*Data items:*
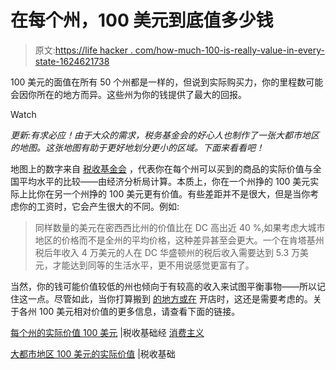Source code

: # 在每个州，100 美元到底值多少钱

> 原文:[https://life hacker . com/how-much-100-is-really-value-in-every-state-1624621738](https://lifehacker.com/how-much-100-is-really-worth-in-every-state-1624621738)

100 美元的面值在所有 50 个州都是一样的，但说到实际购买力，你的里程数可能会因你所在的地方而异。这些州为你的钱提供了最大的回报。

Watch

*更新:有求必应！由于大众的需求，税务基金会的好心人也制作了一张大都市地区的地图。这张地图有助于更好地划分更小的区域。下面来看看吧！*

地图上的数字来自 [税收基金会](http://taxfoundation.org/) ，代表你在每个州可以买到的商品的实际价值与全国平均水平的比较——由经济分析局计算。本质上，你在一个州挣的 100 美元实际上比你在另一个州挣的 100 美元更有价值。有些差距并不是很大，但是当你考虑你的工资时，它会产生很大的不同。例如:

> 同样数量的美元在密西西比州的价值比在 DC 高出近 40 %,如果考虑大城市地区的价格而不是全州的平均价格，这种差异甚至会更大。一个在肯塔基州税后年收入 4 万美元的人在 DC 华盛顿州的税后收入需要达到 5.3 万美元，才能达到同等的生活水平，更不用说感觉更富有了。

当然，你的钱可能价值较低的州也倾向于有较高的收入来试图平衡事物——所以记住这一点。尽管如此，当你打算搬到 [的地方或在](https://twocents.lifehacker.com/here-are-the-best-and-worst-states-to-earn-a-living-1594612737) 开店时，这还是需要考虑的。关于各州 100 美元相对价值的更多信息，请查看下面的链接。

[每个州的实际价值 100 美元](http://taxfoundation.org/blog/real-value-100-each-state) |税收基础经 [消费主义](http://consumerist.com/2014/08/19/how-far-does-100-go-in-your-state-heres-a-map-that-that-shows-you/)

[大都市地区 100 美元的实际价值](http://taxfoundation.org/blog/real-value-100-metropolitan-areas) |税收基础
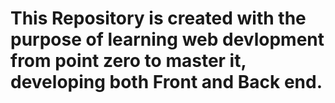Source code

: # This Repository is created with the purpose of learning web devlopment from point zero to master it, developing both Front and Back end.
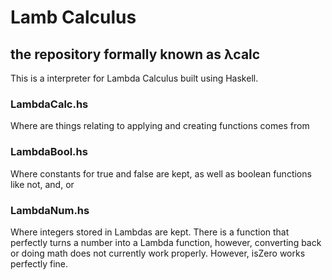 
# Lamb Calculus 
## the repository formally known as λcalc

This is a interpreter for Lambda Calculus built using Haskell.

### LambdaCalc.hs
Where are things relating to applying and creating functions comes from

### LambdaBool.hs
Where constants for true and false are kept, as well as boolean functions like not, and, or

### LambdaNum.hs 
Where integers stored in Lambdas are kept. There is a function that perfectly turns a number into a Lambda function, however, converting back or doing math does not currently work properly. However, isZero works perfectly fine.
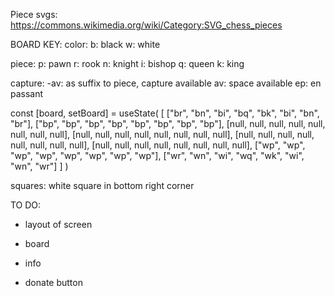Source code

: Piece svgs:
https://commons.wikimedia.org/wiki/Category:SVG_chess_pieces



BOARD KEY:
color: 
b: black
w: white

piece: 
p: pawn
r: rook 
n: knight
i: bishop
q: queen
k: king

capture:
-av: as suffix to piece, capture available
av: space available
ep: en passant

const [board, setBoard] = useState(
    [
        ["br", "bn", "bi", "bq", "bk", "bi", "bn", "br"],
        ["bp", "bp", "bp", "bp", "bp", "bp", "bp", "bp"],
        [null, null, null, null, null, null, null, null],
        [null, null, null, null, null, null, null, null],
        [null, null, null, null, null, null, null, null],
        [null, null, null, null, null, null, null, null],
        ["wp", "wp", "wp", "wp", "wp", "wp", "wp", "wp"],
        ["wr", "wn", "wi", "wq", "wk", "wi", "wn", "wr"]
    ]
)

squares:
white square in bottom right corner




TO DO:

- layout of screen

- board 

- info 

- donate button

*PROBLEM REQUIREMENTS:* Search the records above for the string "blog". Copy every line that contains it.

*RESULT:*
[每个州的实际价值 100 美元](http://taxfoundation.org/blog/real-value-100-each-state) |税收基础经 [消费主义](http://consumerist.com/2014/08/19/how-far-does-100-go-in-your-state-heres-a-map-that-that-shows-you/)
[大都市地区 100 美元的实际价值](http://taxfoundation.org/blog/real-value-100-metropolitan-areas) |税收基础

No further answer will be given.